INPUT:
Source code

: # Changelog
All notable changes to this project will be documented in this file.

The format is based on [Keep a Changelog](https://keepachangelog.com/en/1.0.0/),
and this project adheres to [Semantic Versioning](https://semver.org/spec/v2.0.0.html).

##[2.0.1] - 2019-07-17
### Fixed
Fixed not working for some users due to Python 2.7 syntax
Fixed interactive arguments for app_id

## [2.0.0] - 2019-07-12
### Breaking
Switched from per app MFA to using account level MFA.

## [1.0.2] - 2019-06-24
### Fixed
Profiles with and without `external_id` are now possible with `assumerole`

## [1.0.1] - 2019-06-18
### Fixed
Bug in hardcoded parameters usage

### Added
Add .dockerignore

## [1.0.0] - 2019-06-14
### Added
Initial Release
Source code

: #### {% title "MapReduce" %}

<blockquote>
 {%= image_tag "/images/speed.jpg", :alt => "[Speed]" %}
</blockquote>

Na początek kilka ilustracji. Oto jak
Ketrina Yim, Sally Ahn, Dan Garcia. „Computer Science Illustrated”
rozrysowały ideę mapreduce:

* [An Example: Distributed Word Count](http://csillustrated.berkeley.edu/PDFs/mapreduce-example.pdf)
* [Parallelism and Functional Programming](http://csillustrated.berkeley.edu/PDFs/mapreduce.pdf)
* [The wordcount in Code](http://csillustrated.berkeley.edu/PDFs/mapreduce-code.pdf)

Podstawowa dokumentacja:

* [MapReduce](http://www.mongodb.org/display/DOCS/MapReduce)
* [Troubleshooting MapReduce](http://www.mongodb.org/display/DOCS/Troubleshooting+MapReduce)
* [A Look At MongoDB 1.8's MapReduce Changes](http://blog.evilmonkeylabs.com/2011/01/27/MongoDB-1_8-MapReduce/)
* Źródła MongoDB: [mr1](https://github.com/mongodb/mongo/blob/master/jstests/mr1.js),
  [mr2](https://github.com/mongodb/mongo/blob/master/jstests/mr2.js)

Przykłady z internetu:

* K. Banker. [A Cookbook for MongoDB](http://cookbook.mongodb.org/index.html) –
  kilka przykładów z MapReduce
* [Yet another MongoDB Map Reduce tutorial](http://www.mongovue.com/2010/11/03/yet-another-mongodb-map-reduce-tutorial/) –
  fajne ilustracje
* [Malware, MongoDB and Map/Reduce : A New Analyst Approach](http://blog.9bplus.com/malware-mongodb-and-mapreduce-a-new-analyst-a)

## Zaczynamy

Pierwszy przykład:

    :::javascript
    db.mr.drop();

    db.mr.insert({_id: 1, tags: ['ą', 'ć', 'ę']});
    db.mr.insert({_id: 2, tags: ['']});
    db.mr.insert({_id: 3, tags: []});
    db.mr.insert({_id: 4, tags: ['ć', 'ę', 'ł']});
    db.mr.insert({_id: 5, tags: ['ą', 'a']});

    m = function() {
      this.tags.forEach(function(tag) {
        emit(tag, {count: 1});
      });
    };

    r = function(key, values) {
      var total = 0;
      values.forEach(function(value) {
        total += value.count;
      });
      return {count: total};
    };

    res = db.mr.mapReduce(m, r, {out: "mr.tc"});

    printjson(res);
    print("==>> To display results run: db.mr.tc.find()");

YOUR GOAL:
Using the entries shown above, reproduce verbatim the lines from the line bearing "All notable changes" to the line bearing "## [1.0.1] - 2019-06-18", inclusive.

RESULT OF THE EXERCISE:
All notable changes to this project will be documented in this file.

The format is based on [Keep a Changelog](https://keepachangelog.com/en/1.0.0/),
and this project adheres to [Semantic Versioning](https://semver.org/spec/v2.0.0.html).

##[2.0.1] - 2019-07-17
### Fixed
Fixed not working for some users due to Python 2.7 syntax
Fixed interactive arguments for app_id

## [2.0.0] - 2019-07-12
### Breaking
Switched from per app MFA to using account level MFA.

## [1.0.2] - 2019-06-24
### Fixed
Profiles with and without `external_id` are now possible with `assumerole`

## [1.0.1] - 2019-06-18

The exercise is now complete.